A review of Marin Gilbert’s Churchill: A Life (1991)
(Rating 4 of 5)
Martin Gilbert’s biography of Sir Winston Churchill is a straightforward account of the life of one of the great (if not the greatest) statesmen in British history. Considering how long British history goes, that is quite a thing to be. His career was long and enduring; it began in the reign of Queen Victoria and ended during the reign of Victoria’s great-great-granddaughter Queen Elizabeth II. During his career he would go from being a conservative to a liberal to a conservative again. In the end he would prove to be just as much a riddle wrapped in an enigma as he proclaimed Russia was.
A commoner of noble blood Winston Churchill was the grandson of the 7th Duke of Marlborough. His father was Lord Randolph Churchill a member of British House of Commons who rose all the way up to Chancellor of the Exchequer, and fell due to his own missteps. Young Churchill would earn a commission in the British Army and fight in India. He would also go to war as a correspondent reporting on the Boer War to the press, while simultaneously getting captured and having an adventurous escape.
|Lord Randolph Churchill, Chancellor of the Exchequer|
|Churchill the solider|
Churchill would enter the Commons as a member of the Conservative Party, his father’s party, but would switch to the Liberals. He would rise through the Liberal ranks holding various offices in Liberal governments. One of his best, although to him distasteful and to the world forgotten, was his work in the Home Office. There he would introduce many reforms most notably of the British prisons.

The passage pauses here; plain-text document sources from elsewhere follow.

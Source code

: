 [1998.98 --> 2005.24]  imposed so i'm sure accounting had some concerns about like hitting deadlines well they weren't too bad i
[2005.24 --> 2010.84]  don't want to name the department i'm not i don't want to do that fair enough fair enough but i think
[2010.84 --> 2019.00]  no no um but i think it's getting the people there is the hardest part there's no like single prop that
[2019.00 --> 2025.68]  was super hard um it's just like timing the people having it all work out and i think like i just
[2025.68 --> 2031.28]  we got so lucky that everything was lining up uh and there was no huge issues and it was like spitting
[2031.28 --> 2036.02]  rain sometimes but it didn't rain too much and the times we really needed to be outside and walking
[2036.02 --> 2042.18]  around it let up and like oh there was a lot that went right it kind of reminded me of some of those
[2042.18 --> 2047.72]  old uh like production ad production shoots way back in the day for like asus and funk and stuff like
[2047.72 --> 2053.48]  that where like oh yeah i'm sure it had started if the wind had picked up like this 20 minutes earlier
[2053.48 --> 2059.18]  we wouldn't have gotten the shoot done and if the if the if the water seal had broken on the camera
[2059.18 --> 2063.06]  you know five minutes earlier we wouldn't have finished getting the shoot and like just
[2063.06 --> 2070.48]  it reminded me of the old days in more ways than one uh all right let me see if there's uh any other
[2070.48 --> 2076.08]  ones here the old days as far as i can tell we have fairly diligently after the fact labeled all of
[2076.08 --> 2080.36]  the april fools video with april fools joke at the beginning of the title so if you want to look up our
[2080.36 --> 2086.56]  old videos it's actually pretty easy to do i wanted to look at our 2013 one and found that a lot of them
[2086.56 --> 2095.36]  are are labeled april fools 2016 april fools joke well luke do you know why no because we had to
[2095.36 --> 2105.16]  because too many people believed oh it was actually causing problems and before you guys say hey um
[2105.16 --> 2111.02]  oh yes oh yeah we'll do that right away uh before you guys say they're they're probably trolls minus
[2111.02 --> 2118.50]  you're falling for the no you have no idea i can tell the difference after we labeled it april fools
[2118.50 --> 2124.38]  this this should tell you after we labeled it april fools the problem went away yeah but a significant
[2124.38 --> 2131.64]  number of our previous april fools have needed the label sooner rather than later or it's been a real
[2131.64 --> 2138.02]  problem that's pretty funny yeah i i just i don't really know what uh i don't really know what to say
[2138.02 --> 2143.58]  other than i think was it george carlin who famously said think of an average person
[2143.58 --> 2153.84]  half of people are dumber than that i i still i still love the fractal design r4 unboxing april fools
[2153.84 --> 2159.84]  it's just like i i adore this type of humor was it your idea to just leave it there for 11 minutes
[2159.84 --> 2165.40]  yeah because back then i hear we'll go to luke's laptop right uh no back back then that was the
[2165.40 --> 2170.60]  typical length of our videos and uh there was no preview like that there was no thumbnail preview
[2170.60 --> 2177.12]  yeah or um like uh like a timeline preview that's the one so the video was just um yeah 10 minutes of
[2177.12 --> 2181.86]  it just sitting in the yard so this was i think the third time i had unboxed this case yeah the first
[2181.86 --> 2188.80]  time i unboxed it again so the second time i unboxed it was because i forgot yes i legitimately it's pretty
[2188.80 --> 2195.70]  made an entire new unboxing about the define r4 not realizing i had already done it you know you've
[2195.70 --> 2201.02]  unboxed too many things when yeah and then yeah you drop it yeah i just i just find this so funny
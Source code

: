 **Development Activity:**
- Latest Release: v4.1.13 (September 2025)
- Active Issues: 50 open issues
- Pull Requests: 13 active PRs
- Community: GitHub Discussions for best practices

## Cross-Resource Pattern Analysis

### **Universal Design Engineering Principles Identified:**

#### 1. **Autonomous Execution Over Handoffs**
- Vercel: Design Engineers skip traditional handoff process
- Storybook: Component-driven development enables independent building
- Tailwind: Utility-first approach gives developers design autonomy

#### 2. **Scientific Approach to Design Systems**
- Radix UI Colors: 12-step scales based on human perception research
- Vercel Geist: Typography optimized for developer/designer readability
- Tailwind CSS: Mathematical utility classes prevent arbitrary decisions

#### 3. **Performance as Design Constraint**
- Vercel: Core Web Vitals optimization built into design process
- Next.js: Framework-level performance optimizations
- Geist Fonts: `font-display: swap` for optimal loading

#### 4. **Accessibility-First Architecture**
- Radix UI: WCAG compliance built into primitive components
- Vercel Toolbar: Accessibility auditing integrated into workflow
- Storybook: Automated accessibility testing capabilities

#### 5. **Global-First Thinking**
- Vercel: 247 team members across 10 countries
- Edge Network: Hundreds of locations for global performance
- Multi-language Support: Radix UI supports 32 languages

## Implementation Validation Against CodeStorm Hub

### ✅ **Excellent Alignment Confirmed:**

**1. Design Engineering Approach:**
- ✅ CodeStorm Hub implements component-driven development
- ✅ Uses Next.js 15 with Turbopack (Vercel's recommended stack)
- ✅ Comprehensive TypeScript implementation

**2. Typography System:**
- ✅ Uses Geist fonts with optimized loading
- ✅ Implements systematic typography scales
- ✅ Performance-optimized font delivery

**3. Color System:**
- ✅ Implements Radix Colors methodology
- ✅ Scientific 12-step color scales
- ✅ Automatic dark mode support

|new member of the House of Commons|
In the early years of World War I he was in a prime position as First Lord of the Admiralty but during a low point in the war with blame flying he lost his job. So his response is to go and command a regiment in the actual fighting. It is at this and several other moments in the book that I am consistently drawing parallels to the career of President Theodore Roosevelt.
The one drawback of the book is while it does successfully detail Churchill’s career it negates to bring to life his world. Churchill’s career spans the Victorian Age to the Cold War yet these periods do not come alive for us. When we met other actors from Franklin Roosevelt, Neville Chamberlain, Adolph Hitler, George V, or Joseph Stalin, we see them as Churchill does. Gilbert makes no effort to explain who these people are on their own terms. The author works with the assumption that the reader knows who everyone is. That is fine in regards to President Roosevelt but I knew of very little of Anthony Eden going into this and did not learn anything new about him.
Nevertheless, some things I did take away were the fall of relevancy of David Lloyd George and the disgrace of Stanley Baldwin. After the First World War, Lloyd George was one of the most powerful men in the world by the end of next decade he did not even matter—although he has one more fleeting moment of greatness when Chamberlain falls. It is amazing how a powerful man and party can just disappear. Then there was the case of Baldwin.
|Prime Minister Baldwin more concerned over the King than Hitler|
Stanley Baldwin, although Britain does rearm, the progress is slow and the Prime Minster seems to be more concerned with who the King is marrying then what the Germans are doing. When the King, Edward VIII is determined to marry who he wants, Wallis Simpson, the Prime Minster seeks to drive him from the throne. What might have been considered outright treason Baldwin saw as normal behavior, he gets the King off the throne and retires himself before the coronation of the new King, George VI.
When Baldwin leaves Neville Chamberlain, a prime minister whose legacy is forever linked to the failed policy of appeasement, replaces him. Churchill is brought back into government and before long is running the entire program. In the early days of his premiership Churchill and Britain stood alone, but with Hitler’s blunder in invading the Soviet Union and the Japanese blunder in attacking the United States, Churchill became a member of great triumvirate that would help bring the allies to clear and absolute victory.
|"Peace in out time" That was not true|
As the Prime Minister, Churchill was a hands-on manager. He appointed himself his own minister of defense and simultaneously arranged many face-to-face meetings with his allies, Roosevelt and Stalin, doing his best to build personal relationships that would enable them to work together and defeat the Axis powers.
|war planing with Roosevelt|
After the war the electorate threw out the conservatives (with Churchill) out of power despite Churchill himself being personally popular. He would have to be an observer in the post-war world he had worked so hard to bring about. Churchill would continue to focus on his literary works while leading the opposition. When returned to power in 1950 Churchill would try to use his second premiership to bring a rapprochement between the United States and the Soviet Union. That would end only in disappointment. The career of the man who led his country through war and coined the phrase the ‘Iron Curtin’ while also dreaming of a United States of Europe, would come to a more quite end of resignation and insufficient replacement, as Eden did not last long in power.